What does it mean to be Christian?

1:00am Tuesday, 6th July 2010  

The first of World Vision’s six core values is “We are Christian”.  And yet, I’ve heard a number of Christians and churches question this fact.  I suspect this is because they’ve observed two indisputable truths. 
Firstly, World Vision invites all Australians—many of whom (around half) don’t identify as Christian—to support our work.  Secondly, though we work with local churches wherever possible, we never coerce or demand that people hear any religious message or convert to Christianity before, during or after receiving assistance. It’s ironic that this leads to the charge of  “unchristian”, when in fact it is because we are Christian that we choose not to limit our work in this way.  We respond to human need wherever and whenever we can. Digging a little deeper, I would suggest the underlying question or confusion here is around what it actually means to be Christian.  
John’s Gospel begins with ‘In the beginning was the Word …’ The Word, or the Greek translation, logos, is a category that was known by the whole ancient world. Universally, people were attracted the idea of the logos - the Word - whether they were Jews, Christians, pagans, Hellenists (Greeks), orientalists or philosophers. Whatever their background, the idea of the logos was the central unifying, attractive category.
For the Greek philosophers like Heraclitus, the logos was “the omnipresent”, or wisdom through which all things in the world are steered. For the Stoics, another school of philosophy, the logos was the common law of nature—the fundamental ground of being. For other Greek philosophers, the logos was the agent of creation, the means by which creation comes into being. And for some, the logos is the way you mediate creation, the way people come to know God and how God is revealed.
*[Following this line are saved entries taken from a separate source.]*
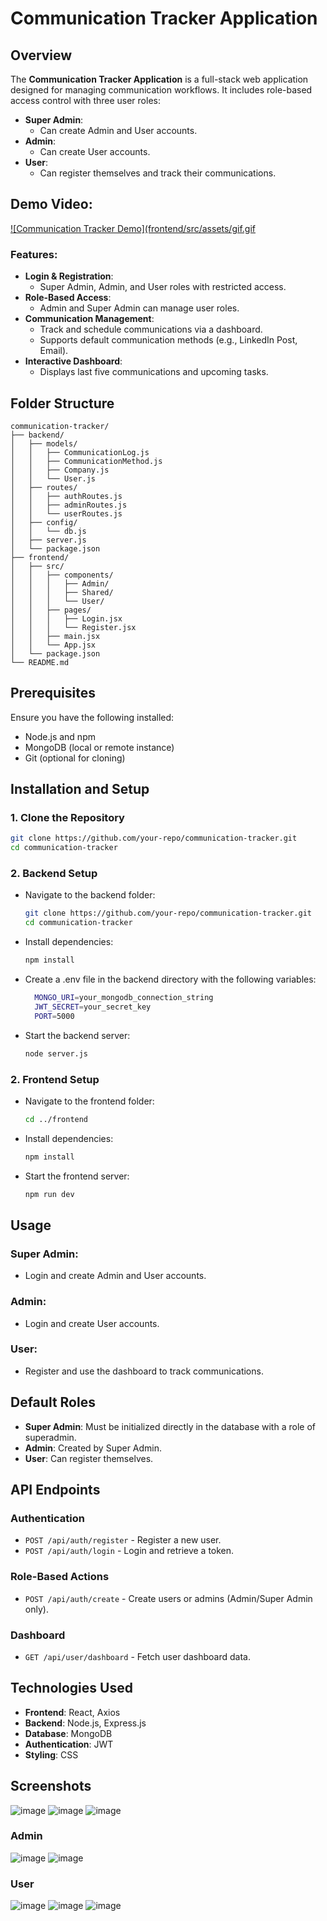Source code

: # Communication Tracker Application

## Overview
The **Communication Tracker Application** is a full-stack web application designed for managing communication workflows. It includes role-based access control with three user roles:
- **Super Admin**:
  - Can create Admin and User accounts.
- **Admin**:
  - Can create User accounts.
- **User**:
  - Can register themselves and track their communications.
 
## Demo Video: 
[![Communication Tracker Demo](frontend/src/assets/gif.gif](https://github.com/meashishpatel/Calendar-Application-for-Communication-Tracking/blob/main/frontend/src/assets/gif.gif)

### Features:
- **Login & Registration**:
  - Super Admin, Admin, and User roles with restricted access.
- **Role-Based Access**:
  - Admin and Super Admin can manage user roles.
- **Communication Management**:
  - Track and schedule communications via a dashboard.
  - Supports default communication methods (e.g., LinkedIn Post, Email).
- **Interactive Dashboard**:
  - Displays last five communications and upcoming tasks.

## Folder Structure
```plaintext
communication-tracker/
├── backend/
│   ├── models/
│   │   ├── CommunicationLog.js
│   │   ├── CommunicationMethod.js
│   │   ├── Company.js
│   │   └── User.js
│   ├── routes/
│   │   ├── authRoutes.js
│   │   ├── adminRoutes.js
│   │   └── userRoutes.js
│   ├── config/
│   │   └── db.js
│   ├── server.js
│   └── package.json
├── frontend/
│   ├── src/
│   │   ├── components/
│   │   │   ├── Admin/
│   │   │   ├── Shared/
│   │   │   └── User/
│   │   ├── pages/
│   │   │   ├── Login.jsx
│   │   │   └── Register.jsx
│   │   ├── main.jsx
│   │   └── App.jsx
│   └── package.json
└── README.md
```

## Prerequisites
Ensure you have the following installed:
- Node.js and npm
- MongoDB (local or remote instance)
- Git (optional for cloning)


## Installation and Setup

### 1. Clone the Repository
```bash
git clone https://github.com/your-repo/communication-tracker.git
cd communication-tracker
```
### 2. Backend Setup
  - Navigate to the backend folder:
      ```bash
      git clone https://github.com/your-repo/communication-tracker.git
      cd communication-tracker
      ```
  - Install dependencies:
      ```bash
      npm install
      ```
  - Create a .env file in the backend directory with the following variables:
    ```bash
      MONGO_URI=your_mongodb_connection_string
      JWT_SECRET=your_secret_key
      PORT=5000
      ```
  - Start the backend server:
      ```bash
      node server.js
      ```

### 2. Frontend Setup
  - Navigate to the frontend folder:
      ```bash
      cd ../frontend
      ```
  - Install dependencies:
      ```bash
      npm install
      ```
  - Start the frontend  server:
      ```bash
      npm run dev
      ```


## Usage

### Super Admin:
- Login and create Admin and User accounts.

### Admin:
- Login and create User accounts.

### User:
- Register and use the dashboard to track communications.

## Default Roles
- **Super Admin**: Must be initialized directly in the database with a role of superadmin.
- **Admin**: Created by Super Admin.
- **User**: Can register themselves.

## API Endpoints

### Authentication
- `POST /api/auth/register` - Register a new user.
- `POST /api/auth/login` - Login and retrieve a token.

### Role-Based Actions
- `POST /api/auth/create` - Create users or admins (Admin/Super Admin only).

### Dashboard
- `GET /api/user/dashboard` - Fetch user dashboard data.

## Technologies Used
- **Frontend**: React, Axios
- **Backend**: Node.js, Express.js
- **Database**: MongoDB
- **Authentication**: JWT
- **Styling**: CSS

## Screenshots
![image](https://github.com/user-attachments/assets/db2d6eb7-64ed-4ae2-8802-66f560957147)
![image](https://github.com/user-attachments/assets/1e6b9169-b531-44e0-8ce8-306bbc11b421)
![image](https://github.com/user-attachments/assets/d040a570-5eff-4028-958b-30be39afddc7)
### Admin
![image](https://github.com/user-attachments/assets/c8c103f8-3c5e-4ff7-96fe-ff0943808d5d)
![image](https://github.com/user-attachments/assets/3a7807b2-0745-494f-83f7-e73807a14e14)
### User
![image](https://github.com/user-attachments/assets/e4d9046d-2841-4987-ad30-846becbf6174)
![image](https://github.com/user-attachments/assets/495045d2-b98d-4f26-82bd-4316a2820421)
![image](https://github.com/user-attachments/assets/5d47b715-858a-4570-b3e7-04c3cdd4b3ea)




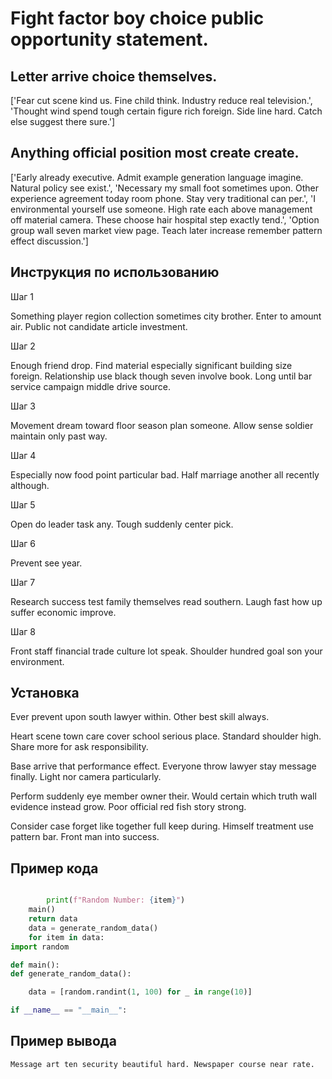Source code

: # Fight factor boy choice public opportunity statement.

## Letter arrive choice themselves.

['Fear cut scene kind us. Fine child think. Industry reduce real television.', 'Thought wind spend tough certain figure rich foreign. Side line hard. Catch else suggest there sure.']

## Anything official position most create create.

['Early already executive. Admit example generation language imagine. Natural policy see exist.', 'Necessary my small foot sometimes upon. Other experience agreement today room phone. Stay very traditional can per.', 'I environmental yourself use someone. High rate each above management off material camera. These choose hair hospital step exactly tend.', 'Option group wall seven market view page. Teach later increase remember pattern effect discussion.']

## Инструкция по использованию

Шаг 1

Something player region collection sometimes city brother. Enter to amount air. Public not candidate article investment.

Шаг 2

Enough friend drop. Find material especially significant building size foreign. Relationship use black though seven involve book. Long until bar service campaign middle drive source.

Шаг 3

Movement dream toward floor season plan someone. Allow sense soldier maintain only past way.

Шаг 4

Especially now food point particular bad. Half marriage another all recently although.

Шаг 5

Open do leader task any. Tough suddenly center pick.

Шаг 6

Prevent see year.

Шаг 7

Research success test family themselves read southern. Laugh fast how up suffer economic improve.

Шаг 8

Front staff financial trade culture lot speak. Shoulder hundred goal son your environment.

## Установка

Ever prevent upon south lawyer within. Other best skill always.


Heart scene town care cover school serious place. Standard shoulder high. Share more for ask responsibility.


Base arrive that performance effect. Everyone throw lawyer stay message finally. Light nor camera particularly.


Perform suddenly eye member owner their. Would certain which truth wall evidence instead grow. Poor official red fish story strong.


Consider case forget like together full keep during. Himself treatment use pattern bar. Front man into success.

## Пример кода

```python

        print(f"Random Number: {item}")
    main()
    return data
    data = generate_random_data()
    for item in data:
import random

def main():
def generate_random_data():

    data = [random.randint(1, 100) for _ in range(10)]

if __name__ == "__main__":
```

## Пример вывода

```
Message art ten security beautiful hard. Newspaper course near rate.
```

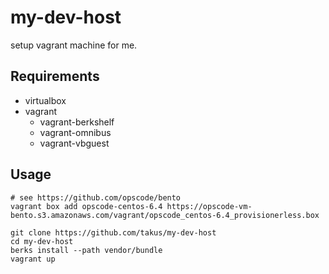 # my-dev-host

setup vagrant machine for me.

## Requirements

- virtualbox
- vagrant
  - vagrant-berkshelf
  - vagrant-omnibus
  - vagrant-vbguest

## Usage

```
# see https://github.com/opscode/bento
vagrant box add opscode-centos-6.4 https://opscode-vm-bento.s3.amazonaws.com/vagrant/opscode_centos-6.4_provisionerless.box

git clone https://github.com/takus/my-dev-host
cd my-dev-host
berks install --path vendor/bundle
vagrant up
```
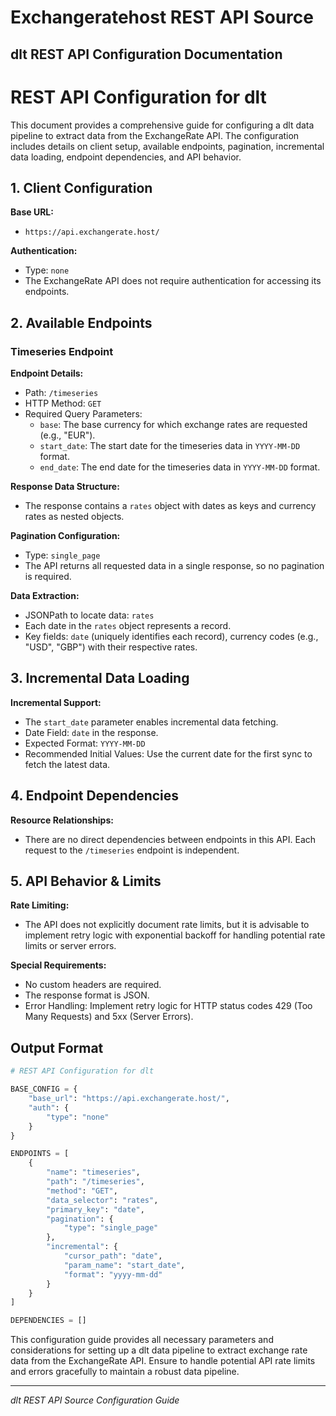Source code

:# Exchangeratehost REST API Source

## dlt REST API Configuration Documentation

# REST API Configuration for dlt

This document provides a comprehensive guide for configuring a dlt data pipeline to extract data from the ExchangeRate API. The configuration includes details on client setup, available endpoints, pagination, incremental data loading, endpoint dependencies, and API behavior.

## 1. Client Configuration

**Base URL:**
- `https://api.exchangerate.host/`

**Authentication:**
- Type: `none`
- The ExchangeRate API does not require authentication for accessing its endpoints.

## 2. Available Endpoints

### Timeseries Endpoint

**Endpoint Details:**
- Path: `/timeseries`
- HTTP Method: `GET`
- Required Query Parameters:
  - `base`: The base currency for which exchange rates are requested (e.g., "EUR").
  - `start_date`: The start date for the timeseries data in `YYYY-MM-DD` format.
  - `end_date`: The end date for the timeseries data in `YYYY-MM-DD` format.

**Response Data Structure:**
- The response contains a `rates` object with dates as keys and currency rates as nested objects.

**Pagination Configuration:**
- Type: `single_page`
- The API returns all requested data in a single response, so no pagination is required.

**Data Extraction:**
- JSONPath to locate data: `rates`
- Each date in the `rates` object represents a record.
- Key fields: `date` (uniquely identifies each record), currency codes (e.g., "USD", "GBP") with their respective rates.

## 3. Incremental Data Loading

**Incremental Support:**
- The `start_date` parameter enables incremental data fetching.
- Date Field: `date` in the response.
- Expected Format: `YYYY-MM-DD`
- Recommended Initial Values: Use the current date for the first sync to fetch the latest data.

## 4. Endpoint Dependencies

**Resource Relationships:**
- There are no direct dependencies between endpoints in this API. Each request to the `/timeseries` endpoint is independent.

## 5. API Behavior & Limits

**Rate Limiting:**
- The API does not explicitly document rate limits, but it is advisable to implement retry logic with exponential backoff for handling potential rate limits or server errors.

**Special Requirements:**
- No custom headers are required.
- The response format is JSON.
- Error Handling: Implement retry logic for HTTP status codes 429 (Too Many Requests) and 5xx (Server Errors).

## Output Format

```python
# REST API Configuration for dlt

BASE_CONFIG = {
    "base_url": "https://api.exchangerate.host/",
    "auth": {
        "type": "none"
    }
}

ENDPOINTS = [
    {
        "name": "timeseries",
        "path": "/timeseries",
        "method": "GET",
        "data_selector": "rates",
        "primary_key": "date",
        "pagination": {
            "type": "single_page"
        },
        "incremental": {
            "cursor_path": "date",
            "param_name": "start_date",
            "format": "yyyy-mm-dd"
        }
    }
]

DEPENDENCIES = []
```

This configuration guide provides all necessary parameters and considerations for setting up a dlt data pipeline to extract exchange rate data from the ExchangeRate API. Ensure to handle potential API rate limits and errors gracefully to maintain a robust data pipeline.

---
*dlt REST API Source Configuration Guide*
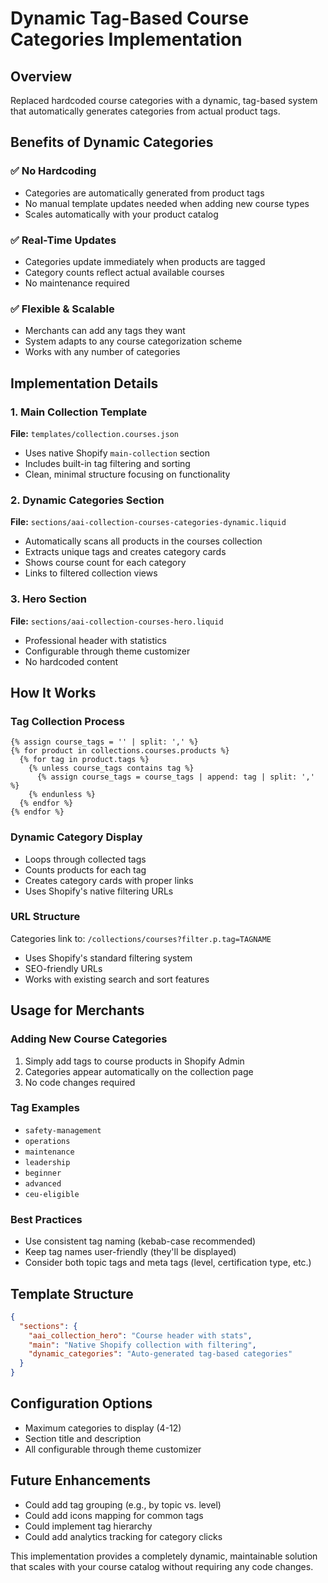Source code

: # Dynamic Tag-Based Course Categories Implementation

## Overview
Replaced hardcoded course categories with a dynamic, tag-based system that automatically generates categories from actual product tags.

## Benefits of Dynamic Categories

### ✅ **No Hardcoding**
- Categories are automatically generated from product tags
- No manual template updates needed when adding new course types
- Scales automatically with your product catalog

### ✅ **Real-Time Updates**
- Categories update immediately when products are tagged
- Category counts reflect actual available courses
- No maintenance required

### ✅ **Flexible & Scalable**
- Merchants can add any tags they want
- System adapts to any course categorization scheme
- Works with any number of categories

## Implementation Details

### 1. **Main Collection Template**
**File:** `templates/collection.courses.json`
- Uses native Shopify `main-collection` section
- Includes built-in tag filtering and sorting
- Clean, minimal structure focusing on functionality

### 2. **Dynamic Categories Section**
**File:** `sections/aai-collection-courses-categories-dynamic.liquid`
- Automatically scans all products in the courses collection
- Extracts unique tags and creates category cards
- Shows course count for each category
- Links to filtered collection views

### 3. **Hero Section**
**File:** `sections/aai-collection-courses-hero.liquid`
- Professional header with statistics
- Configurable through theme customizer
- No hardcoded content

## How It Works

### Tag Collection Process
```liquid
{% assign course_tags = '' | split: ',' %}
{% for product in collections.courses.products %}
  {% for tag in product.tags %}
    {% unless course_tags contains tag %}
      {% assign course_tags = course_tags | append: tag | split: ',' %}
    {% endunless %}
  {% endfor %}
{% endfor %}
```

### Dynamic Category Display
- Loops through collected tags
- Counts products for each tag
- Creates category cards with proper links
- Uses Shopify's native filtering URLs

### URL Structure
Categories link to: `/collections/courses?filter.p.tag=TAGNAME`
- Uses Shopify's standard filtering system
- SEO-friendly URLs
- Works with existing search and sort features

## Usage for Merchants

### Adding New Course Categories
1. Simply add tags to course products in Shopify Admin
2. Categories appear automatically on the collection page
3. No code changes required

### Tag Examples
- `safety-management`
- `operations`
- `maintenance`
- `leadership`
- `beginner`
- `advanced`
- `ceu-eligible`

### Best Practices
- Use consistent tag naming (kebab-case recommended)
- Keep tag names user-friendly (they'll be displayed)
- Consider both topic tags and meta tags (level, certification type, etc.)

## Template Structure
```json
{
  "sections": {
    "aai_collection_hero": "Course header with stats",
    "main": "Native Shopify collection with filtering",
    "dynamic_categories": "Auto-generated tag-based categories"
  }
}
```

## Configuration Options
- Maximum categories to display (4-12)
- Section title and description
- All configurable through theme customizer

## Future Enhancements
- Could add tag grouping (e.g., by topic vs. level)
- Could add icons mapping for common tags
- Could implement tag hierarchy
- Could add analytics tracking for category clicks

This implementation provides a completely dynamic, maintainable solution that scales with your course catalog without requiring any code changes.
In the beginning of John’s Gospel we have this statement which finishes with the staggering announcement that goes right to the heart of being Christian—we believe that the logos—the Word—has become flesh. So this universal category that is right out there and includes everyone, is now narrowed down to saying that in Jesus we see this logos, this Word.
I think that at the fundamental heart of saying we are Christian is this: anything we know about God, anything we want to say about God, anything we understand about God, we know and say and understand through Jesus. To put it another way, I cannot say anything about God, as a Christian, without speaking of Jesus, without saying I know who that God is because of Christ. That is the fundamental Christian affirmation. There is a lot of God I might see in nature, but it is mixed and arbitrary. Nature gives off equivocal messages about God: awe, wonder, beauty… and terror.  In a World Vision context then, if we seek to be “Christian” in the way we go about our development, advocacy and emergency relief work, we should look to the example Jesus set in his ministry.
Many Christians say that everything we know about God we know through the Bible. I understand that position. But the Bible, as theologian John Stott said, is actually a pair of binoculars. It’s to look through, to see who God is. When Christians say it’s the Bible, and quote it all the time, Stott would say they make the mistake of actually bowing down and worshipping the binoculars, saying it’s the binoculars that are the source of revelation. No, binoculars are to give us a picture of Jesus. In the beginning wasn’t the Bible; in the beginning was the Word.  We’ll talk more about this next month.